His father died in combat before he was born. This is the closest he's ever been to the man who helped give him life. The coffin housing his dad lowers into the ground as a team of Airmen raise their rifles to fire a 21-gun salute.

Although the honor guard team is silent, they're telling him things he didn't know about his father - their brother in arms - through their concentrated precision and proud professionalism.

One noncommissioned officer is responsible for making these values and standards clear for Air Force honor guard teams performing funeral honors across the country.

Staff Sgt. Alexandru Stoica is the Air Force Mortuary Affairs Operations honor guard policy program manager. He answers a couple hundred requests per month about how to perform funeral honors and tracks funeral events of more than 100 active duty, Air National Guard and Air Force Reserve honor guard teams - an average of about 30,000 military funerals per year.

Stoica also provides mandatory biannual training for honor guard program managers (the noncommissioned officers in charge), helping them learn how to manage their budgets and execute policies.

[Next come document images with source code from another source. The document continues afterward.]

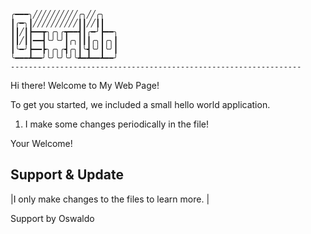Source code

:     ╭━━━╮╱╱╱╱╱╱╱╱╱╱╭╮╱╱╭╮
    ┃╭━╮┃╱╱╱╱╱╱╱╱╱╱┃┃╱╱┃┃
    ┃┃╱┃┣━━┳╮╭╮╭┳━━┫┃╭━╯┣━━╮
    ┃┃╱┃┃━━┫╰╯╰╯┃╭╮┃┃┃╭╮┃╭╮┃
    ┃╰━╯┣━━┣╮╭╮╭┫╭╮┃╰┫╰╯┃╰╯┃
    ╰━━━┻━━╯╰╯╰╯╰╯╰┻━┻━━┻━━╯
    ----------------------------------------------------------------- 

Hi there! Welcome to My Web Page!

To get you started, we included a small hello world application.

1) I make some changes periodically in the file!

Your Welcome!


## Support & Update

|I only make changes to the files to learn more. |

Support by Oswaldo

In addition, Stoica oversees every honor guard team's ammunitions budget for both training and ceremonial functions.

"Providing the right information to program managers is vital, because they perform a function that leaves a lasting impression on a father, mother, sister, brother or child of a past or present military member," Stoica said.

"They're going to remember that day, and how the honor guard members carried themselves. It's very important."

There are definitely challenges to helping more than 100 teams perform detailed ceremonies the same way at any given time. For example, there's a high turnover rate, especially during the last decade due to operations tempo. Base honor guard team members can be volunteers or non-volunteers and typically serve for months at a time.

As different faces on the teams come and go, development and execution of policy changes.

Stoica recently executed changes to the policy for dignified arrivals, which honor guard teams perform when a fallen Airman arrives via aircraft at their final resting place. Prior to the policy change, dignified arrivals were performed for war casualties at the Dover Port Mortuary. Now a team is there to meet every active duty member.

While it's no easy job, the payoff of getting funeral honors right every time for family members is rewarding, according to Master Sgt. Edwin Del Castillo, who is the new program manager.

"In our business, there's no undo, there's no remake," Del Castillo said.

"You're commemorating a member's career and their service. You're trying to exemplify that to the family members and people present there, so they can see what their loved one stood for."